Winesburg, Ohio, Sherwood Anderson's most famous book, is a peculiar work, part novel and part collection of short stories. Its twenty-four sections are interconnected accounts that focus on various inhabitants of Winesburg, a sleepy midwestern town, around the turn of the century. The book opens with a framing device of sorts: the prologue-like section entitled "The Book of the Grotesque," in which a nameless old writer has a bedtime vision of human beings who pursue various "truths" to so great an extent that they become "grotesque." These hallucinations prefigure the lives of the inhabitants of Winesburg (at least of those inhabitants in whose lives the reader is allowed to peer). From the would-be Old Testament patriarch Jesse Bentley, to the filthy, obese, misogynistic Wash Williams, the souls of Anderson's Winesburgers are all somehow deformed.

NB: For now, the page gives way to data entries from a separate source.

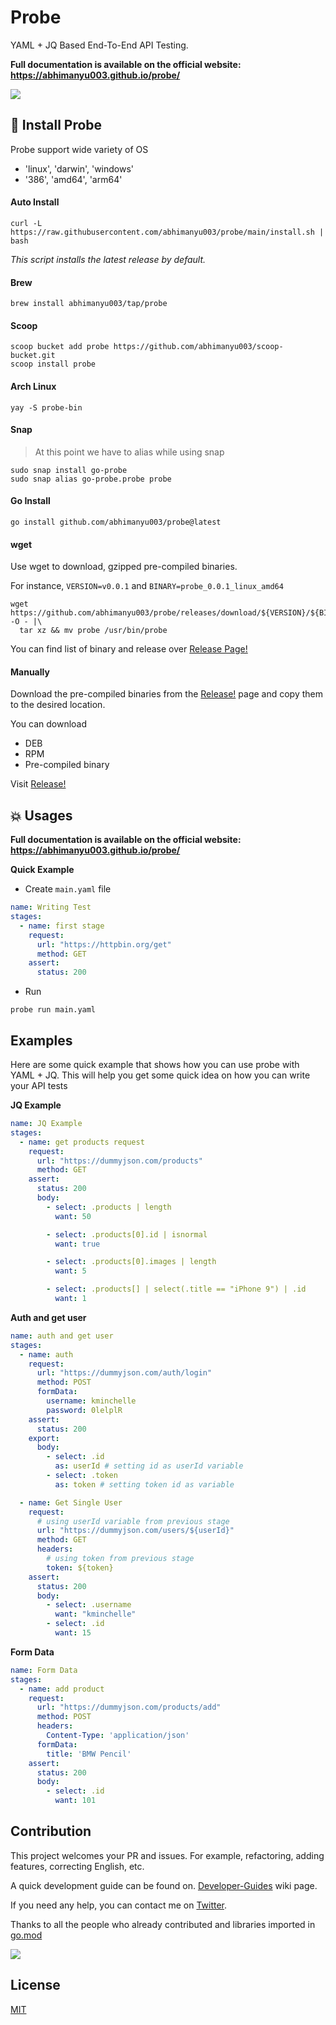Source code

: # Probe

YAML + JQ Based End-To-End API Testing.

**Full documentation is available on the official website: https://abhimanyu003.github.io/probe/**


![](./media/banner-compressed.png)

## :battery: Install Probe

Probe support wide variety of OS
* 'linux', 'darwin', 'windows'
* '386', 'amd64', 'arm64'

#### Auto Install

```
curl -L https://raw.githubusercontent.com/abhimanyu003/probe/main/install.sh | bash
```

*This script installs the latest release by default.*

#### Brew

```
brew install abhimanyu003/tap/probe
```

#### Scoop

```
scoop bucket add probe https://github.com/abhimanyu003/scoop-bucket.git
scoop install probe
```

#### Arch Linux

```
yay -S probe-bin
```

#### Snap

> At this point we have to alias while using snap

```
sudo snap install go-probe
sudo snap alias go-probe.probe probe
```

#### Go Install

```
go install github.com/abhimanyu003/probe@latest
```

#### wget

Use wget to download, gzipped pre-compiled binaries.

For instance, `VERSION=v0.0.1` and `BINARY=probe_0.0.1_linux_amd64`

```
wget https://github.com/abhimanyu003/probe/releases/download/${VERSION}/${BINARY}.tar.gz -O - |\
  tar xz && mv probe /usr/bin/probe
```

You can find list of binary and release over [Release Page!](https://github.com/abhimanyu003/probe/releases)

#### Manually

Download the pre-compiled binaries from the [Release!](https://github.com/abhimanyu003/probe/releases) page and copy them
to the desired location.

You can download
* DEB
* RPM
* Pre-compiled binary

Visit [Release!](https://github.com/abhimanyu003/probe/releases)

## :boom: Usages

**Full documentation is available on the official website: https://abhimanyu003.github.io/probe/**


**Quick Example**

* Create `main.yaml` file

```yaml
name: Writing Test
stages:
  - name: first stage
    request:
      url: "https://httpbin.org/get"
      method: GET
    assert:
      status: 200
```

* Run
```
probe run main.yaml
```

## Examples

Here are some quick example that shows how you can use probe with YAML + JQ.
This will help you get some quick idea on how you can write your API tests

**JQ Example**

```yaml
name: JQ Example
stages:
  - name: get products request
    request:
      url: "https://dummyjson.com/products"
      method: GET
    assert:
      status: 200
      body:
        - select: .products | length
          want: 50

        - select: .products[0].id | isnormal
          want: true

        - select: .products[0].images | length
          want: 5

        - select: .products[] | select(.title == "iPhone 9") | .id
          want: 1
```


**Auth and get user**

```yaml
name: auth and get user
stages:
  - name: auth
    request:
      url: "https://dummyjson.com/auth/login"
      method: POST
      formData:
        username: kminchelle
        password: 0lelplR
    assert:
      status: 200
    export:
      body:
        - select: .id
          as: userId # setting id as userId variable
        - select: .token
          as: token # setting token id as variable

  - name: Get Single User
    request:
      # using userId variable from previous stage
      url: "https://dummyjson.com/users/${userId}"
      method: GET
      headers:
        # using token from previous stage
        token: ${token}
    assert:
      status: 200
      body:
        - select: .username
          want: "kminchelle"
        - select: .id
          want: 15
```

**Form Data**


```yaml
name: Form Data
stages:
  - name: add product
    request:
      url: "https://dummyjson.com/products/add"
      method: POST
      headers:
        Content-Type: 'application/json'
      formData:
        title: 'BMW Pencil'
    assert:
      status: 200
      body:
        - select: .id
          want: 101
```


## Contribution

This project welcomes your PR and issues. For example, refactoring, adding features, correcting English, etc. 

A quick development guide can be found on. [Developer-Guides](https://github.com/abhimanyu003/probe/wiki/Developer-Guides) wiki page.

If you need any help, you can contact me on [Twitter](https://twitter.com/abhimanyu003).

Thanks to all the people who already contributed and libraries imported in [go.mod](./go.mod)

<a href="https://github.com/abhimanyu003/probe/graphs/contributors">
  <img src="https://contributors-img.web.app/image?repo=abhimanyu003/probe" />
</a>

## License

[MIT](./LICENSE)

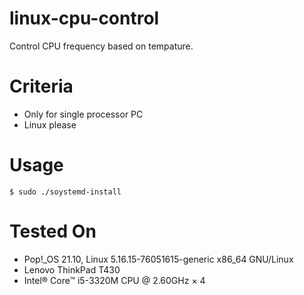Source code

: # linux-cpu-control
Control CPU frequency based on tempature.

# Criteria

- Only for single processor PC
- Linux please

# Usage

```
$ sudo ./soystemd-install
```

# Tested On

- Pop!_OS 21.10, Linux 5.16.15-76051615-generic x86_64 GNU/Linux
- Lenovo ThinkPad T430
- Intel® Core™ i5-3320M CPU @ 2.60GHz × 4 
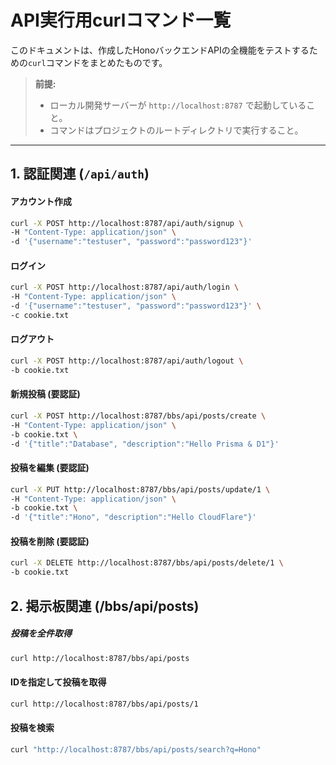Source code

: # API実行用curlコマンド一覧

このドキュメントは、作成したHonoバックエンドAPIの全機能をテストするための`curl`コマンドをまとめたものです。

> **前提:**
>
> * ローカル開発サーバーが `http://localhost:8787` で起動していること。
> * コマンドはプロジェクトのルートディレクトリで実行すること。

---

## 1. 認証関連 (`/api/auth`)

#### アカウント作成
```zsh
curl -X POST http://localhost:8787/api/auth/signup \
-H "Content-Type: application/json" \
-d '{"username":"testuser", "password":"password123"}'
```

#### ログイン
```zsh
curl -X POST http://localhost:8787/api/auth/login \
-H "Content-Type: application/json" \
-d '{"username":"testuser", "password":"password123"}' \
-c cookie.txt
```

#### ログアウト
```zsh
curl -X POST http://localhost:8787/api/auth/logout \
-b cookie.txt
```

#### 新規投稿 (要認証)
```zsh
curl -X POST http://localhost:8787/bbs/api/posts/create \
-H "Content-Type: application/json" \
-b cookie.txt \
-d '{"title":"Database", "description":"Hello Prisma & D1"}'
```

#### 投稿を編集 (要認証)
```zsh
curl -X PUT http://localhost:8787/bbs/api/posts/update/1 \
-H "Content-Type: application/json" \
-b cookie.txt \
-d '{"title":"Hono", "description":"Hello CloudFlare"}'
```

#### 投稿を削除 (要認証)
```zsh
curl -X DELETE http://localhost:8787/bbs/api/posts/delete/1 \
-b cookie.txt
```

## 2. 掲示板関連 (/bbs/api/posts)

##### 投稿を全件取得
```zsh
curl http://localhost:8787/bbs/api/posts
```

#### IDを指定して投稿を取得
```zsh
curl http://localhost:8787/bbs/api/posts/1
```

#### 投稿を検索
```zsh
curl "http://localhost:8787/bbs/api/posts/search?q=Hono"
```
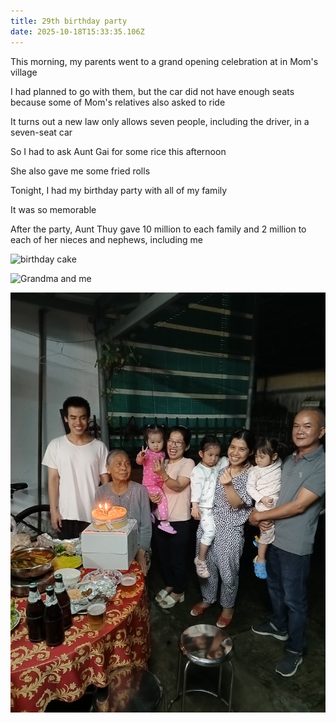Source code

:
 ```yaml
---
title: 29th birthday party
date: 2025-10-18T15:33:35.106Z
---
```


This morning, my parents went to a grand opening celebration at in Mom's village

I had planned to go with them, but the car did not have enough seats because some of Mom's relatives also asked to ride

It turns out a new law only allows seven people, including the driver, in a seven-seat car

So I had to ask Aunt Gai for some rice this afternoon

She also gave me some fried rolls

Tonight, I had my birthday party with all of my family

It was so memorable

After the party, Aunt Thuy gave 10 million to each family and 2 million to each of her nieces and nephews, including me

![birthday cake](../uploads/img_20251018_175723_246.jpg)

![Grandma and me](../uploads/img_20251018_180155_451.jpg)

![my nieces](../uploads/img_20251018_180226_815.jpg)
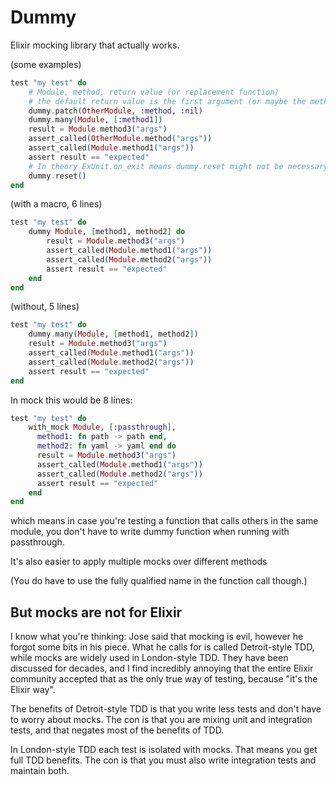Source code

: # Dummy

Elixir mocking library that actually works.

(some examples)
```elixir
test "my test" do
    # Module, method, return value (or replacement function)
    # the default return value is the first argument (or maybe the method name)
    dummy.patch(OtherModule, :method, :nil)
    dummy.many(Module, [:method1])
    result = Module.method3("args")
    assert_called(OtherModule.method("args"))
    assert_called(Module.method1("args"))
    assert result == "expected"
    # In theory ExUnit.on_exit means dummy.reset might not be necessary
    dummy.reset()
end
```

(with a macro, 6 lines)
```elixir
test "my test" do
    dummy Module, [method1, method2] do
        result = Module.method3("args")
        assert_called(Module.method1("args"))
        assert_called(Module.method2("args"))
        assert result == "expected"
    end
end
```

(without, 5 lines)
```elixir
test "my test" do
    dummy.many(Module, [method1, method2])
    result = Module.method3("args")
    assert_called(Module.method1("args"))
    assert_called(Module.method2("args"))
    assert result == "expected"
end
```

In mock this would be 8 lines:

```elixir
test "my test" do
    with_mock Module, [:passthrough],
      method1: fn path -> path end,
      method2: fn yaml -> yaml end do
      result = Module.method3("args")
      assert_called(Module.method1("args"))
      assert_called(Module.method2("args"))
      assert result == "expected"
    end
end
```

which means in case you're testing a function that calls others in the same module,
you don't have to write dummy function when running with passthrough.

It's also easier to apply multiple mocks over different methods

(You do have to use the fully qualified name in the function call though.)

## But mocks are not for Elixir

I know what you're thinking: Jose said that mocking is evil, however he
forgot some bits in his piece. What he calls for is called Detroit-style TDD,
while mocks are widely used in London-style TDD. They have been discussed for
decades, and I find incredibly annoying that the entire Elixir community accepted
that as the only true way of testing, because "it's the Elixir way".

The benefits of Detroit-style TDD is that you write less tests and don't have
to worry about mocks. The con is that you are mixing unit and integration tests,
and that negates most of the benefits of TDD.

In London-style TDD each test is isolated with mocks. That means you get
full TDD benefits. The con is that you must also write integration tests and
maintain both.
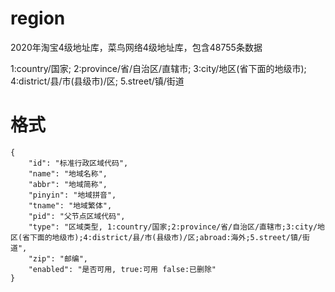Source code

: # region
2020年淘宝4级地址库，菜鸟网络4级地址库，包含48755条数据

1:country/国家;
2:province/省/自治区/直辖市;
3:city/地区(省下面的地级市);
4:district/县/市(县级市)/区;
5.street/镇/街道

# 格式
```
{
    "id": "标准行政区域代码",
    "name": "地域名称",
    "abbr": "地域简称",
    "pinyin": "地域拼音",
    "tname": "地域繁体",
    "pid": "父节点区域代码",
    "type": "区域类型, 1:country/国家;2:province/省/自治区/直辖市;3:city/地区(省下面的地级市);4:district/县/市(县级市)/区;abroad:海外;5.street/镇/街道",
    "zip": "邮编",
    "enabled": "是否可用, true:可用 false:已删除"
}
```        
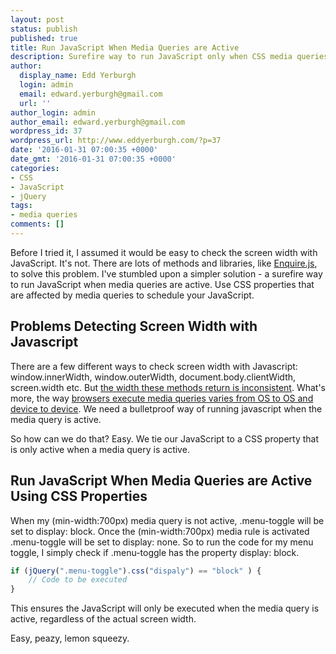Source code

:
```yaml
---
layout: post
status: publish
published: true
title: Run JavaScript When Media Queries are Active
description: Surefire way to run JavaScript only when CSS media queries are active. Don't let your JavaScript lag behind your CSS - bulletproof your JavaScript
author:
  display_name: Edd Yerburgh
  login: admin
  email: edward.yerburgh@gmail.com
  url: ''
author_login: admin
author_email: edward.yerburgh@gmail.com
wordpress_id: 37
wordpress_url: http://www.eddyerburgh.com/?p=37
date: '2016-01-31 07:00:35 +0000'
date_gmt: '2016-01-31 07:00:35 +0000'
categories:
- CSS
- JavaScript
- jQuery
tags:
- media queries
comments: []
---
```


Before I tried it, I assumed it would be easy to check the screen width with JavaScript. It's not. There are lots of methods and libraries, like <a rel="noopener" href="http://wicky.nillia.ms/enquire.js/">Enquire.js</a>, to solve this problem. I've stumbled upon a simpler solution - a surefire way to run JavaScript when media queries are active. Use CSS properties that are affected by media queries to schedule your JavaScript.

## Problems Detecting Screen Width with Javascript

There are a few different ways to check screen width with Javascript: window.innerWidth, window.outerWidth, document.body.clientWidth, screen.width etc. But <a rel="noopener" href="http://tripleodeon.com/wp-content/uploads/2011/12/table.html">the width these methods return is inconsistent</a>. What's more, the way <a rel="noopener" href="http://stackoverflow.com/questions/19291873/window-width-not-the-same-as-media-query">browsers execute media queries varies from OS to OS and device to device</a>. We need a bulletproof way of running javascript when the media query is active.

So how can we do that? Easy. We tie our JavaScript to a CSS property that is only active when a media query is active.

## Run JavaScript When Media Queries are Active Using CSS Properties

When my (min-width:700px) media query is not active, .menu-toggle will be set to display: block. Once the (min-width:700px) media rule is activated .menu-toggle will be set to display: none. So to run the code for my menu toggle, I simply check if .menu-toggle has the property display: block.

```javascript
if (jQuery(".menu-toggle").css("dispaly") == "block" ) {
    // Code to be executed
}
```

This ensures the JavaScript will only be executed when the media query is active, regardless of the actual screen width.

Easy, peazy, lemon squeezy.
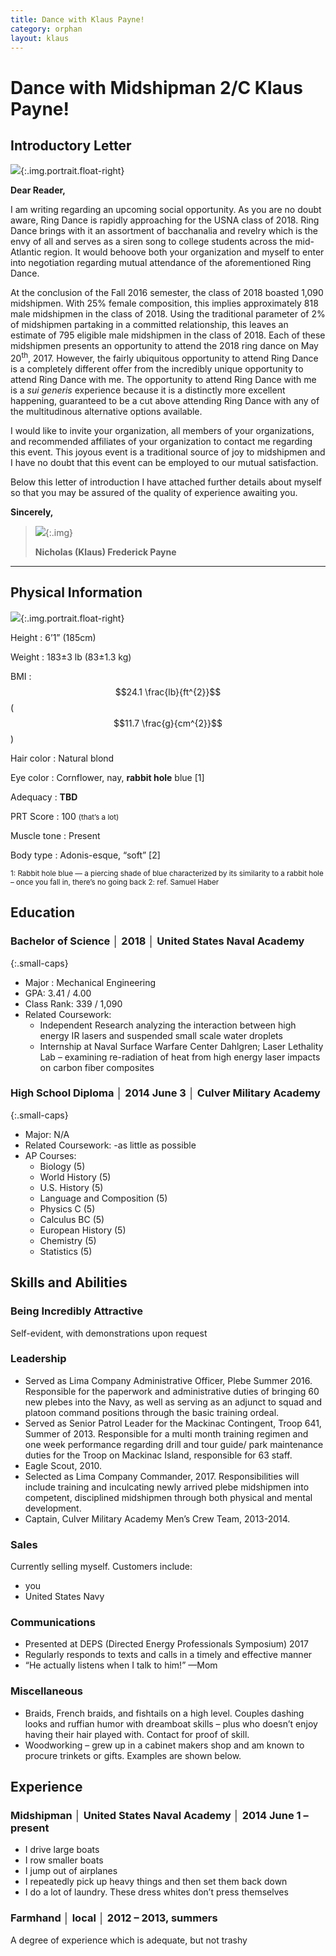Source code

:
 ```yaml
---
title: Dance with Klaus Payne!
category: orphan
layout: klaus
---
```


# Dance with Midshipman 2/C Klaus Payne!

## Introductory Letter

> <span id="today"></span>

![](/images/klaus-formal.jpg){:.img.portrait.float-right}

**Dear Reader,**

I am writing regarding an upcoming social opportunity. As you are no doubt
aware, Ring Dance is rapidly approaching for the USNA class of 2018. Ring Dance
brings with it an assortment of bacchanalia and revelry which is the envy of all
and serves as a siren song to college students across the mid-Atlantic region.
It would behoove both your organization and myself to enter into negotiation
regarding mutual attendance of the aforementioned Ring Dance.

At the conclusion of the Fall 2016 semester, the class of 2018 boasted 1,090
midshipmen. With 25% female composition, this implies approximately 818 male
midshipmen in the class of 2018. Using the traditional parameter of 2% of
midshipmen partaking in a committed relationship, this leaves an estimate of 795
eligible male midshipmen in the class of 2018. Each of these midshipmen presents
an opportunity to attend the 2018 ring dance on May 20<sup>th</sup>, 2017.
However, the fairly ubiquitous opportunity to attend Ring Dance is a completely
different offer from the incredibly unique opportunity to attend Ring Dance with
me. The opportunity to attend Ring Dance with me is a *sui generis* experience
because it is a distinctly more excellent happening, guaranteed to be a cut
above attending Ring Dance with any of the multitudinous alternative options
available.

I would like to invite your organization, all members of your organizations, and
recommended affiliates of your organization to contact me regarding this event.
This joyous event is a traditional source of joy to midshipmen and I have no
doubt that this event can be employed to our mutual satisfaction.

Below this letter of introduction I have attached further details about myself
so that you may be assured of the quality of experience awaiting you.

**Sincerely,**

> ![](/images/klaus-signature.png){:.img}
>
> **Nicholas (Klaus) Frederick Payne**

<hr />

## Physical Information

![](/images/klaus-casual.jpg){:.img.portrait.float-right}

Height
: 6’1” (185cm)

Weight
: 183±3 lb (83±1.3 kg)

BMI
: $$24.1 \frac{lb}{ft^{2}}$$ ($$11.7 \frac{g}{cm^{2}}$$)

Hair color
: Natural blond

Eye color
: Cornflower, nay, **rabbit hole** blue [1]

Adequacy
: **TBD**

PRT Score
: 100 <small>(that’s a lot)</small>

Muscle tone
: Present

Body type
: Adonis-esque, “soft” [2]

<small>
1: Rabbit hole blue — a piercing shade of blue characterized by its similarity
to a rabbit hole – once you fall in, there’s no going back
</small>

<small>
2: ref. Samuel Haber
</small>

## Education

### Bachelor of Science │ 2018 │ United States Naval Academy
{:.small-caps}

- Major : Mechanical Engineering
- GPA: 3.41 / 4.00
- Class Rank: 339 / 1,090
- Related Coursework:
    - Independent Research analyzing the interaction between high energy IR
        lasers and suspended small scale water droplets
    - Internship at Naval Surface Warfare Center Dahlgren; Laser Lethality Lab –
    examining re-radiation of heat from high energy laser impacts on carbon
    fiber composites

### High School Diploma │ 2014 June 3 │ Culver Military Academy
{:.small-caps}

- Major: N/A
- Related Coursework:
    -as little as possible
- AP Courses:
    - Biology (5)
    - World History (5)
    - U.S. History (5)
    - Language and Composition (5)
    - Physics C (5)
    - Calculus BC (5)
    - European History (5)
    - Chemistry (5)
    - Statistics (5)

## Skills and Abilities

### Being Incredibly Attractive

Self-evident, with demonstrations upon request

### Leadership

- Served as Lima Company Administrative Officer, Plebe Summer 2016. Responsible
    for the paperwork and administrative duties of bringing 60 new plebes into
    the Navy, as well as serving as an adjunct to squad and platoon command
    positions through the basic training ordeal.
- Served as Senior Patrol Leader for the Mackinac Contingent, Troop 641, Summer
    of 2013. Responsible for a multi month training regimen and one week
    performance regarding drill and tour guide/ park maintenance duties for the
    Troop on Mackinac Island, responsible for 63 staff.
- Eagle Scout, 2010.
- Selected as Lima Company Commander, 2017. Responsibilities will include
    training and inculcating newly arrived plebe midshipmen into competent,
    disciplined midshipmen through both physical and mental development.
- Captain, Culver Military Academy Men’s Crew Team, 2013-2014.

### Sales

Currently selling myself. Customers include:

- you
- United States Navy

### Communications

- Presented at DEPS (Directed Energy Professionals Symposium) 2017
- Regularly responds to texts and calls in a timely and effective manner
- “He actually listens when I talk to him!” —Mom

### Miscellaneous

- Braids, French braids, and fishtails on a high level. Couples dashing looks
    and ruffian humor with dreamboat skills – plus who doesn’t enjoy having
    their hair played with. Contact for proof of skill.
- Woodworking – grew up in a cabinet makers shop and am known to procure
    trinkets or gifts. Examples are shown below.

<div id="img-gallery">
<div id="klaus-lamp" class="img-row"></div>
<div id="klaus-clock" class="img-row"></div>
<div id="klaus-logos" class="img-row"></div>
</div>

## Experience

### Midshipman │ United States Naval Academy │ 2014 June 1 – present

- I drive large boats
- I row smaller boats
- I jump out of airplanes
- I repeatedly pick up heavy things and then set them back down
- I do a lot of laundry. These dress whites don’t press themselves

### Farmhand │ local │ 2012 – 2013, summers

A degree of experience which is adequate, but not trashy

Most of these deformations spring from two linked sources--alienation and loneliness. Some of Anderson's characters are completely cut off from human contact, like Wing Biddlebaum, an ex-teacher in hiding after being accused of molesting a student, or Enoch Robinson, who fills his New York apartment with imaginary friends. Others, especially women, are simply starved for love, like Alice Hindman, jilted by her only lover, or Elizabeth Willard and Louise Bentley, both stuck in loveless marriages. Indeed, the unhappiness of married life is a persistent theme in the book. Again and again, characters reach out to other people, hoping to quell their loneliness through love or companionship, and again and again, they are disappointed. Happiness is a rare commodity in Winesburg, grasped only by a few, like the ever-ebullient Joe Welling or the cheerful Tom Foster, who can appreciate better than anyone else the simple pleasures of life.

The picture is largely bleak for the other characters. Like Theodore Dreiser and Emile Zola, Anderson was a master of literary naturalism, offering a harsh and pessimistic assessment of the human condition. But while Dreiser and Zola situated their unhappy characters amid the brutality of industrial cities and mining towns, Anderson finds unhappiness, alienation and despair in what one might suppose a gentler, more innocent place--the rural, picturesque setting of a typical, American, small town. The existence of social norms, however, constrains the town's inhabitants, and public opinion proves a powerful force in shaping individuals.

The overall structure of the book is determined by the development of George Willard, the newspaper reporter and budding writer who crops up repeatedly, appearing in fifteen of the twenty-four stories. Anderson allows us to track his development from a callow youth who has foolish fancies, sexual adventures, and near-epiphanies, to the edge of adulthood. His journey takes place in the background for much of the book: he is the person to whom the other Winesburgers pour out their hearts, and in many stories he is only there as a listener, a filter between his fellow townsfolk and the reader. In the closing stories, though, after his mother's death, he steps forward into manhood and prepares to leave Winesburg for the wider world. When, in the last story of the novel, George takes the train away from Winesburg, the reader goes with him, leaving behind the grotesques to their futile search for love and happiness in a small and unfeeling world.